Capítulo 74: POV Sebastian Regen

Não sei que horas eram, mas já era praticamente de manhã quando acordei com um barulho esquisito. Tentei abrir os olhos, mas a luz do sol me cegou. Só consegui ver quando Nina fechou a porta atrás dela, o quarto já bem mais escuro.

Meu corpo estava todo dolorido, e eu estava encolhido no pé da cama. Me estiquei para deitar direito e olhei para o teto. As estrelinhas de plástico já não brilhavam mais, não na claridade da manhã que passava pelas cortinas. Comecei a pensar no que tinha acontecido no dia anterior, mas acabei dormindo rápido. Vi Nina voltando para o quarto e deitando do meu lado, se encaixando nos meus braços. Mas depois senti como se estivesse caindo, o que me fez abrir os olhos em pânico e perceber que tinha estado sonhando. Tinha parecido tão real, que eu tive que presumir que tinha sido uma mistura de sonho com desejo.

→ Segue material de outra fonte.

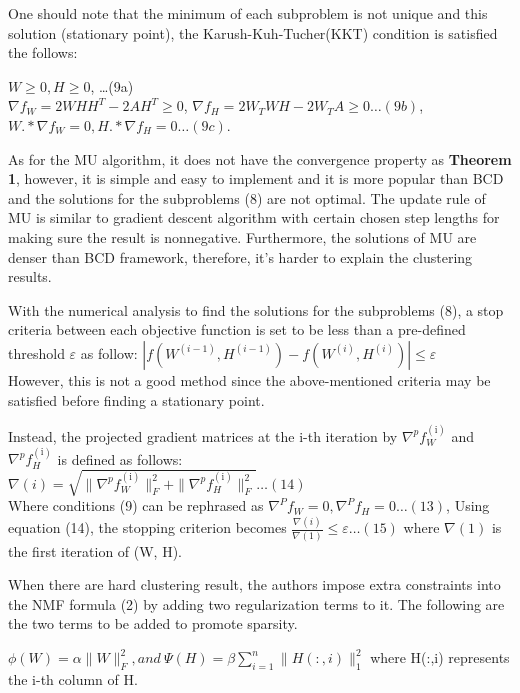 \documentclass[11pt, oneside]{article}   	%
\begin{document}
One should note that the minimum of each subproblem is not unique and this solution (stationary point), the Karush-Kuh-Tucher(KKT) condition is satisfied the follows:
\begin{flushleft}
$W\geq0, H\geq0$, \ldots (9a)\\
$\nabla f_W=2WHH^{T}-2AH^{T}\geq0$, $\nabla f_H=2W_{T}WH-2W_{T}A\geq0 \ldots (9b)$,
$W.\ast\nabla f_W= 0, H.\ast\nabla f_H= 0 \ldots (9c)$.\\
\end{flushleft}

As for the MU algorithm, it does not have the convergence property as \textbf{Theorem 1}, however, it is simple and easy to implement and it is more popular than BCD and the solutions for the subproblems (8) are not optimal.  The update rule of MU is similar to gradient descent algorithm with certain chosen step lengths for making sure the result is nonnegative.  Furthermore, the solutions of MU are denser than BCD framework, therefore, it's harder to explain the clustering results.

With the numerical analysis to find the solutions for the subproblems (8), a stop criteria between each objective function is set to be less than a pre-defined threshold $\varepsilon$ as follow:
$| f(W^{(i-1)},H^{(i-1)}) -f(W^{(i)},H^{(i)}) |\leq \varepsilon$\\

However, this is not a good method since the above-mentioned criteria may be satisfied before finding a stationary point.

Instead, the projected gradient matrices at the i-th iteration by $\nabla^{p} f^{\mathrm{(i)}}_{W} $ and $\nabla^{p} f^{\mathrm{(i)}}_{H} $ is defined as follows:\\
$\nabla(i)=\sqrt{\|\nabla^{p} f^{\mathrm{(i)}}_{W} \|^{\mathrm{2}}_{F} +\|\nabla^{p} f^{\mathrm{(i)}}_{H} \|^{\mathrm{2}}_{F} }\ldots (14)$\\
Where conditions (9) can be rephrased as $\nabla^{P} f_W= 0, \nabla^{P} f_H= 0\ldots(13)$,
Using equation (14), the stopping criterion becomes $\frac{\nabla(i)}{\nabla(1)}\leq\varepsilon \ldots (15)$
where $\nabla(1)$ is the first iteration of (W, H).

When there are hard clustering result, the authors impose extra constraints into the NMF formula (2) by adding two regularization terms to it.  The following are the two terms to be added to promote sparsity.

 $\phi(W)=\alpha\|W\|^{\mathrm{2}}_{F}, and\ \Psi(H)=\beta\sum_{i=1}^n\|H(:,i)\|^{\mathrm{2}}_{1}$
 where H(:,i) represents the i-th column of H.
 
\end{document}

Me virei para o outro lado, tentando esquecer do sentimento que tinha ficado em mim por ter acordado logo antes de adormecer de verdade, que era bem incômodo.

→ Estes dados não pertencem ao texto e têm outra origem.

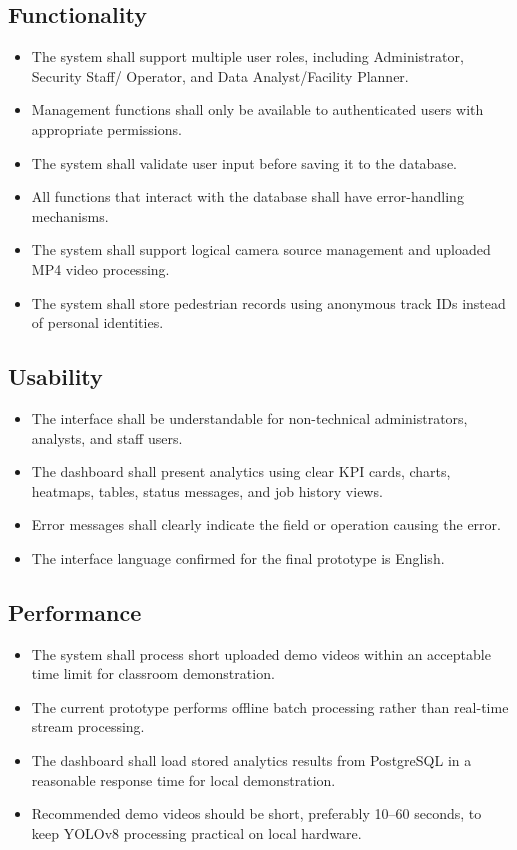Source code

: \documentclass[12pt,a4paper]{report}
\begin{document}
\subsection*{Functionality}
\begin{itemize}
    \item The system shall support multiple user roles, including Administrator, Security Staff/ Operator, and Data Analyst/Facility Planner.
    \item Management functions shall only be available to authenticated users with appropriate permissions.
    \item The system shall validate user input before saving it to the database.
    \item All functions that interact with the database shall have error-handling mechanisms.
    \item The system shall support logical camera source management and uploaded MP4 video processing.
    \item The system shall store pedestrian records using anonymous track IDs instead of personal identities.
\end{itemize}

\subsection*{Usability}
\begin{itemize}
    \item The interface shall be understandable for non-technical administrators, analysts, and staff users.
    \item The dashboard shall present analytics using clear KPI cards, charts, heatmaps, tables, status messages, and job history views.
    \item Error messages shall clearly indicate the field or operation causing the error.
    \item The interface language confirmed for the final prototype is English.
\end{itemize}

\subsection*{Performance}
\begin{itemize}
    \item The system shall process short uploaded demo videos within an acceptable time limit for classroom demonstration.
    \item The current prototype performs offline batch processing rather than real-time stream processing.
    \item The dashboard shall load stored analytics results from PostgreSQL in a reasonable response time for local demonstration.
    \item Recommended demo videos should be short, preferably 10--60 seconds, to keep YOLOv8 processing practical on local hardware.
\end{itemize}
\end{document}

Quando o despertador tocou, eram nove da manhã. Eu estava esperando acordar antes, porque tinha marcado de sairmos logo às dez. O alarme era mais como uma certeza de que não dormiria demais, mas eu esperava acordar naturalmente antes. Ainda mais que eu não era de dormir muito, não conseguia relaxar o suficiente para apagar por horas. Quatro horas costumava já ser o suficiente para mim.

Mas, aparentemente, aquela festa dos irmãos da Nina tinha me cansado bem, pois eu acordei às nove ainda exausto, precisando dormir bem mais. E por um segundo, eu quase me convenci a ficar ali, mandar todo o resto à merda e continuar apagado até meu corpo dizer chega. Mas todos os brinquedos à minha volta só me lembravam que aquela cama não me pertencia e eu não tinha direito de ficar lá.

Então me levantei e me troquei o mais rápido que podia. Depois peguei meu telefone para ligar para Woodwork e avisar que podiam ir preparando o helicóptero, mas acabei avistando dentro do armário dos meninos que eles tinham skates. Pensei um pouco sobre aquilo, considerei várias opções e acabei decidindo que passar mais algumas horas em Kent não seria tão ruim. Então a ligação para Woodwork foi mais um pedido para ele arrumar algum jeito de nós ficarmos mais um pouco e termos acesso a alguma praça boa para andar de skate.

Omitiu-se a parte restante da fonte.